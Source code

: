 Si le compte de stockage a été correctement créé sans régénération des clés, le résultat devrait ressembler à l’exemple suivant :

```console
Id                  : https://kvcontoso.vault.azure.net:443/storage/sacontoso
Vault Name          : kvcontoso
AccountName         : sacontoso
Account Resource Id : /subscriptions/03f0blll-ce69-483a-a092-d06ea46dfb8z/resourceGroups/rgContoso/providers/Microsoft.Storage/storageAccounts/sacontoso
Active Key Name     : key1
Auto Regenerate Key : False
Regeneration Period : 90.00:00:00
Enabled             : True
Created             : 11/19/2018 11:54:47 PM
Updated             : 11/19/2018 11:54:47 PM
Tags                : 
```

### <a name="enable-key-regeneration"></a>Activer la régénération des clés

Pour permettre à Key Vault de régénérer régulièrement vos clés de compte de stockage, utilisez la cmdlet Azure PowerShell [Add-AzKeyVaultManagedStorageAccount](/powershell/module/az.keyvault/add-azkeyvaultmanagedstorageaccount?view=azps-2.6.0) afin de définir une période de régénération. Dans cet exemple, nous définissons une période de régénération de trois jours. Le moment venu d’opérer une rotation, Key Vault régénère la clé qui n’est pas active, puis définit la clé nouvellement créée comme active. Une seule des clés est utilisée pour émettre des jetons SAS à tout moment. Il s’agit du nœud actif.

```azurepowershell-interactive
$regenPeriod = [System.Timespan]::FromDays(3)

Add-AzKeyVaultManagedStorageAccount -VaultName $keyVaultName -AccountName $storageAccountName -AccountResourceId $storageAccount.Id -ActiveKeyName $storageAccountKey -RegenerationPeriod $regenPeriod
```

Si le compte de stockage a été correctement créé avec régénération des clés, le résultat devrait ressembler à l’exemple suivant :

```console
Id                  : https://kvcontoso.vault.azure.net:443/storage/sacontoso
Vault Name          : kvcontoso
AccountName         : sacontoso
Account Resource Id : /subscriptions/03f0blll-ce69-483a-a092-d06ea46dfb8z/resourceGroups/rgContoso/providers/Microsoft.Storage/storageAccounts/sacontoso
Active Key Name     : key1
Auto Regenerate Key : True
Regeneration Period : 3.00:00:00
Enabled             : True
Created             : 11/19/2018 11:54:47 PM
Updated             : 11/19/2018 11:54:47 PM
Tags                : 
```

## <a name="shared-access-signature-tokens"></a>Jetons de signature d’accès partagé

——

§ **WORK ORDER**
Using the listing above, reproduce each line without omission.

§ **TASK OUTPUT**
Source code

: Si le compte de stockage a été correctement créé sans régénération des clés, le résultat devrait ressembler à l’exemple suivant :

```console
Id                  : https://kvcontoso.vault.azure.net:443/storage/sacontoso
Vault Name          : kvcontoso
AccountName         : sacontoso
Account Resource Id : /subscriptions/03f0blll-ce69-483a-a092-d06ea46dfb8z/resourceGroups/rgContoso/providers/Microsoft.Storage/storageAccounts/sacontoso
Active Key Name     : key1
Auto Regenerate Key : False
Regeneration Period : 90.00:00:00
Enabled             : True
Created             : 11/19/2018 11:54:47 PM
Updated             : 11/19/2018 11:54:47 PM
Tags                : 
```

### <a name="enable-key-regeneration"></a>Activer la régénération des clés

Pour permettre à Key Vault de régénérer régulièrement vos clés de compte de stockage, utilisez la cmdlet Azure PowerShell [Add-AzKeyVaultManagedStorageAccount](/powershell/module/az.keyvault/add-azkeyvaultmanagedstorageaccount?view=azps-2.6.0) afin de définir une période de régénération. Dans cet exemple, nous définissons une période de régénération de trois jours. Le moment venu d’opérer une rotation, Key Vault régénère la clé qui n’est pas active, puis définit la clé nouvellement créée comme active. Une seule des clés est utilisée pour émettre des jetons SAS à tout moment. Il s’agit du nœud actif.

```azurepowershell-interactive
$regenPeriod = [System.Timespan]::FromDays(3)

Add-AzKeyVaultManagedStorageAccount -VaultName $keyVaultName -AccountName $storageAccountName -AccountResourceId $storageAccount.Id -ActiveKeyName $storageAccountKey -RegenerationPeriod $regenPeriod
```

Si le compte de stockage a été correctement créé avec régénération des clés, le résultat devrait ressembler à l’exemple suivant :

```console
Id                  : https://kvcontoso.vault.azure.net:443/storage/sacontoso
Vault Name          : kvcontoso
AccountName         : sacontoso
Account Resource Id : /subscriptions/03f0blll-ce69-483a-a092-d06ea46dfb8z/resourceGroups/rgContoso/providers/Microsoft.Storage/storageAccounts/sacontoso
Active Key Name     : key1
Auto Regenerate Key : True
Regeneration Period : 3.00:00:00
Enabled             : True
Created             : 11/19/2018 11:54:47 PM
Updated             : 11/19/2018 11:54:47 PM
Tags                : 
```

## <a name="shared-access-signature-tokens"></a>Jetons de signature d’accès partagé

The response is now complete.